The Skin Game: Revolutionizing Standards for AI Dermatology Model Comparison
- URL: http://arxiv.org/abs/2502.02500v1
- Date: Tue, 04 Feb 2025 17:15:36 GMT
- Title: The Skin Game: Revolutionizing Standards for AI Dermatology Model Comparison
- Authors: Łukasz Miętkiewicz, Leon Ciechanowski, Dariusz Jemielniak,
- Abstract summary: Deep Learning approaches in dermatological image classification have shown promising results, yet the field faces significant methodological challenges that impede proper evaluation.
This paper presents a systematic analysis of current methodological practices in skin disease classification research, revealing substantial inconsistencies in data preparation, augmentation strategies, and performance reporting.
We propose comprehensive methodological recommendations for model development, evaluation, and clinical deployment, emphasizing rigorous data preparation, systematic error analysis, and specialized protocols for different image types.
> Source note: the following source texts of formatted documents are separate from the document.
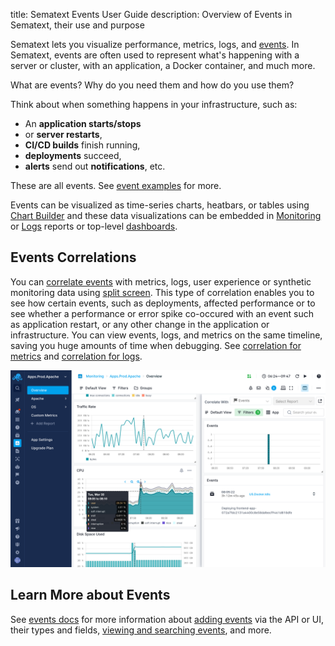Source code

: title: Sematext Events User Guide
description: Overview of Events in Sematext, their use and purpose

Sematext lets you visualize performance, metrics, logs, and [events](../events/). In Sematext, events are often used to represent what's happening with a server or cluster, with an application, a Docker container, and much more.

What are events? Why do you need them and how do you use them?

Think about when something happens in your infrastructure, such as:

- An **application starts/stops**
- or **server restarts**, 
- **CI/CD builds** finish running, 
- **deployments** succeed, 
- **alerts** send out **notifications**, etc.

These are all events.  See [event examples](../events/event-examples.md) for more.

Events can be visualized as time-series charts, heatbars, or tables using [Chart Builder](../dashboards/chart-builder/) and these data visualizations can be embedded in [Monitoring](../monitoring/) or [Logs](../logs/) reports or top-level [dashboards](../dashboards/).

## Events Correlations

You can [correlate events](../events/correlation.md) with metrics, logs, user experience or synthetic monitoring data using [split screen](./split-screen/). This type of correlation enables you to see how certain events, such as deployments, affected performance or to see whether a performance or error spike co-occured with an event such as application restart, or any other change in the application or infrastructure.  You can view events, logs, and metrics on the same timeline, saving you huge amounts of time when debugging.  See [correlation for metrics](../monitoring/correlation/) and [correlation for logs](../logs/correlation/).

![Sematext Cloud Events and Metrics and Logs Correlation](../images/guide/split-screen/monitoring-events.png "Sematext Cloud Events and Metrics Correlation")

## Learn More about Events
See [events docs](../events/) for more information about [adding events](../events/adding.md) via the API or UI, their types and fields, [viewing and searching events](../events/timeline.md), and more.
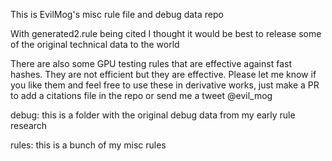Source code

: This is EvilMog's misc rule file and debug data repo

With generated2.rule being cited I thought it would be best
to release some of the original technical data to the world

There are also some GPU testing rules that are effective
against fast hashes.  They are not efficient but they are
effective.  Please let me know if you like them and feel
free to use these in derivative works, just make a PR to
add a citations file in the repo or send me a tweet @evil_mog

debug:
this is a folder with the original debug data from my early
rule research

rules:
this is a bunch of my misc rules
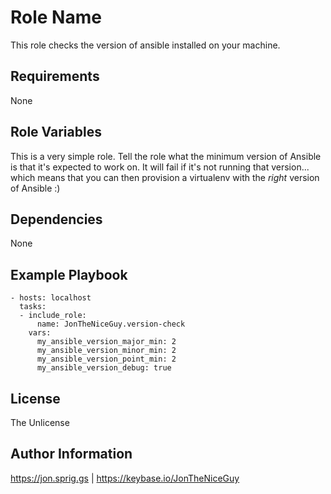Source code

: Role Name
=========

This role checks the version of ansible installed on your machine.

Requirements
------------

None

Role Variables
--------------

This is a very simple role. Tell the role what the minimum version of Ansible is that it's expected to work on. It will fail if it's not running that version... which means that you can then provision a virtualenv with the *right* version of Ansible :)

Dependencies
------------

None

Example Playbook
----------------

    - hosts: localhost
      tasks:
      - include_role:
          name: JonTheNiceGuy.version-check
        vars:
          my_ansible_version_major_min: 2
          my_ansible_version_minor_min: 2
          my_ansible_version_point_min: 2
          my_ansible_version_debug: true

License
-------

The Unlicense

Author Information
------------------

https://jon.sprig.gs | https://keybase.io/JonTheNiceGuy
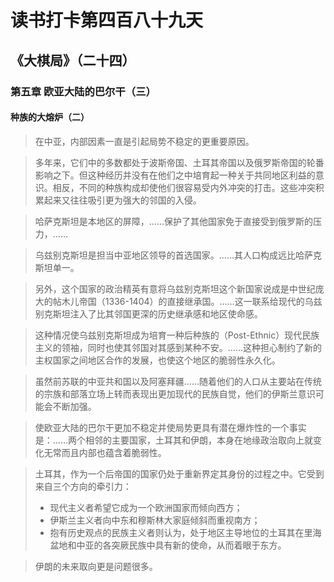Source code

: # 读书打卡第四百八十九天
## 《大棋局》（二十四）
### 第五章 欧亚大陆的巴尔干（三）
#### 种族的大熔炉（二）

> 在中亚，内部因素一直是引起局势不稳定的更重要原因。

> 多年来，它们中的多数都处于波斯帝国、土耳其帝国以及俄罗斯帝国的轮番影响之下。但这种经历并没有在他们之中培育起一种关于共同地区利益的意识。相反，不同的种族构成却使他们很容易受内外冲突的打击。这些冲突积累起来又往往吸引更为强大的邻国的入侵。

> 哈萨克斯坦是本地区的屏障，……保护了其他国家免于直接受到俄罗斯的压力，……

> 乌兹别克斯坦是担当中亚地区领导的首选国家。……其人口构成远比哈萨克斯坦单一。

> 另外，这个国家的政治精英有意将乌兹别克斯坦这个新国家说成是中世纪庞大的帖木儿帝国（1336-1404）的直接继承国。……这一联系给现代的乌兹别克斯坦注入了比其邻国更深的历史继承感和地区使命感。

> 这种情况使乌兹别克斯坦成为培育一种后种族的（Post-Ethnic）现代民族主义的领袖，同时也使其邻国对其感到某种不安。……这种担心制约了新的主权国家之间地区合作的发展，也使这个地区的脆弱性永久化。

> 虽然前苏联的中亚共和国以及阿塞拜疆……随着他们的人口从主要站在传统的宗族和部落立场上转而表现出更加现代的民族自觉，他们的伊斯兰意识可能会不断加强。

> 使欧亚大陆的巴尔干更加不稳定并使局势更具有潜在爆炸性的一个事实是：……两个相邻的主要国家，土耳其和伊朗，本身在地缘政治取向上就变化无常而且内部也蕴含着脆弱性。

> 土耳其，作为一个后帝国的国家仍处于重新界定其身份的过程之中。它受到来自三个方向的牵引力：
> * 现代主义者希望它成为一个欧洲国家而倾向西方；
> * 伊斯兰主义者向中东和穆斯林大家庭倾斜而重视南方；
> * 抱有历史观点的民族主义者则认为，处于地区主导地位的土耳其在里海盆地和中亚的各突厥民族中具有新的使命，从而着眼于东方。

> 伊朗的未来取向更是问题很多。
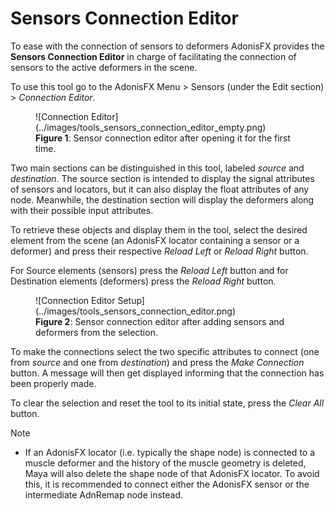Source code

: # Sensors Connection Editor

To ease with the connection of sensors to deformers AdonisFX provides the **Sensors Connection Editor** in charge of facilitating the connection of sensors to the active deformers in the scene.

To use this tool go to the AdonisFX Menu > Sensors (under the Edit section) > *Connection Editor*.

<figure markdown> 
  ![Connection Editor](../images/tools_sensors_connection_editor_empty.png) 
  <figcaption><b>Figure 1</b>: Sensor connection editor after opening it for the first time. </figcaption>
</figure>

Two main sections can be distinguished in this tool, labeled *source* and *destination*. The source section is intended to display the signal attributes of sensors and locators, but it can also display the float attributes of any node. Meanwhile, the destination section will display the deformers along with their possible input attributes.

To retrieve these objects and display them in the tool, select the desired element from the scene (an AdonisFX locator containing a sensor or a deformer) and press their respective *Reload Left* or *Reload Right* button.

For Source elements (sensors) press the *Reload Left* button and for Destination elements (deformers) press the *Reload Right* button.

<figure markdown> 
  ![Connection Editor Setup](../images/tools_sensors_connection_editor.png) 
  <figcaption><b>Figure 2</b>: Sensor connection editor after adding sensors and deformers from the selection. </figcaption>
</figure>

To make the connections select the two specific attributes to connect (one from *source* and one from *destination*) and press the *Make Connection* button. A message will then get displayed informing that the connection has been properly made.

To clear the selection and reset the tool to its initial state, press the *Clear All* button.

[comment]: <> (TODO #231 Add reference to AdnRemap page)

> [!NOTE]
> - If an AdonisFX locator (i.e. typically the shape node) is connected to a muscle deformer and the history of the muscle geometry is deleted, Maya will also delete the shape node of that AdonisFX locator. To avoid this, it is recommended to connect either the AdonisFX sensor or the intermediate AdnRemap node instead.
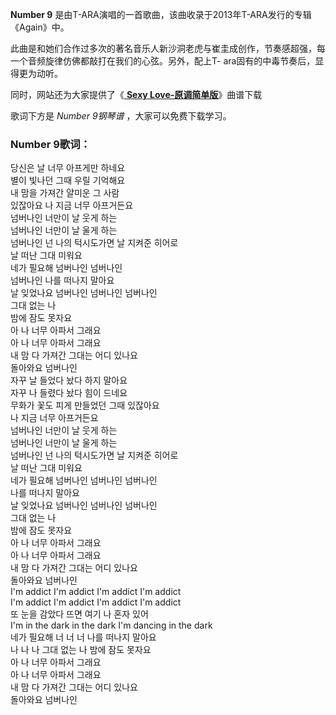 

**Number 9** 是由T-ARA演唱的一首歌曲，该曲收录于2013年T-ARA发行的专辑《Again》中。

此曲是和她们合作过多次的著名音乐人新沙洞老虎与崔圭成创作，节奏感超强，每一个音频旋律仿佛都敲打在我们的心弦。另外，配上T-
ara固有的中毒节奏后，显得更为动听。

同时，网站还为大家提供了《[ **Sexy Love-原调简单版**](Music-13076-Sexy-Love-原调简单版-抖音爆火BGM.html
"Sexy Love-原调简单版")》曲谱下载

歌词下方是 _Number 9钢琴谱_ ，大家可以免费下载学习。

### Number 9歌词：

당신은 날 너무 아프게만 하네요  
별이 빛나던 그때 우릴 기억해요  
내 맘을 가져간 얄미운 그 사람  
있잖아요 나 지금 너무 아프거든요  
넘버나인 너만이 날 웃게 하는  
넘버나인 너만이 날 울게 하는  
넘버나인 넌 나의 턱시도가면 날 지켜준 히어로  
날 떠난 그대 미워요  
네가 필요해 넘버나인 넘버나인  
넘버나인 나를 떠나지 말아요  
날 잊었나요 넘버나인 넘버나인 넘버나인  
그대 없는 나  
밤에 잠도 못자요  
아 나 너무 아파서 그래요  
아 나 너무 아파서 그래요  
내 맘 다 가져간 그대는 어디 있나요  
돌아와요 넘버나인  
자꾸 날 들었다 놨다 하지 말아요  
자꾸 나 들렸다 놨다 힘이 드네요  
무화가 꽃도 피게 만들었던 그때 있잖아요  
나 지금 너무 아프거든요  
넘버나인 너만이 날 웃게 하는  
넘버나인 너만이 날 울게 하는  
넘버나인 넌 나의 턱시도가면 날 지켜준 히어로  
날 떠난 그대 미워요  
네가 필요해 넘버나인 넘버나인 넘버나인  
나를 떠나지 말아요  
날 잊었나요 넘버나인 넘버나인 넘버나인  
그대 없는 나  
밤에 잠도 못자요  
아 나 너무 아파서 그래요  
아 나 너무 아파서 그래요  
내 맘 다 가져간 그대는 어디 있나요  
돌아와요 넘버나인  
I'm addict I'm addict I'm addict I'm addict  
I'm addict I'm addict I'm addict I'm addict  
또 눈을 감았다 뜨면 여기 나 혼자 있어  
I'm in the dark in the dark I'm dancing in the dark  
네가 필요해 너 너 너 나를 떠나지 말아요  
나 나 나 그대 없는 나 밤에 잠도 못자요  
아 나 너무 아파서 그래요  
아 나 너무 아파서 그래요  
내 맘 다 가져간 그대는 어디 있나요  
돌아와요 넘버나인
- Score: 0.6144680854063939
- License:
- Abstract: Deep Learning approaches in dermatological image classification have shown promising results, yet the field faces significant methodological challenges that impede proper evaluation. This paper presents a dual contribution: first, a systematic analysis of current methodological practices in skin disease classification research, revealing substantial inconsistencies in data preparation, augmentation strategies, and performance reporting; second, a comprehensive training and evaluation framework demonstrated through experiments with the DINOv2-Large vision transformer across three benchmark datasets (HAM10000, DermNet, ISIC Atlas). The analysis identifies concerning patterns, including pre-split data augmentation and validation-based reporting, potentially leading to overestimated metrics, while highlighting the lack of unified methodology standards. The experimental results demonstrate DINOv2's performance in skin disease classification, achieving macro-averaged F1-scores of 0.85 (HAM10000), 0.71 (DermNet), and 0.84 (ISIC Atlas). Attention map analysis reveals critical patterns in the model's decision-making, showing sophisticated feature recognition in typical presentations but significant vulnerabilities with atypical cases and composite images. Our findings highlight the need for standardized evaluation protocols and careful implementation strategies in clinical settings. We propose comprehensive methodological recommendations for model development, evaluation, and clinical deployment, emphasizing rigorous data preparation, systematic error analysis, and specialized protocols for different image types. To promote reproducibility, we provide our implementation code through GitHub. This work establishes a foundation for rigorous evaluation standards in dermatological image classification and provides insights for responsible AI implementation in clinical dermatology.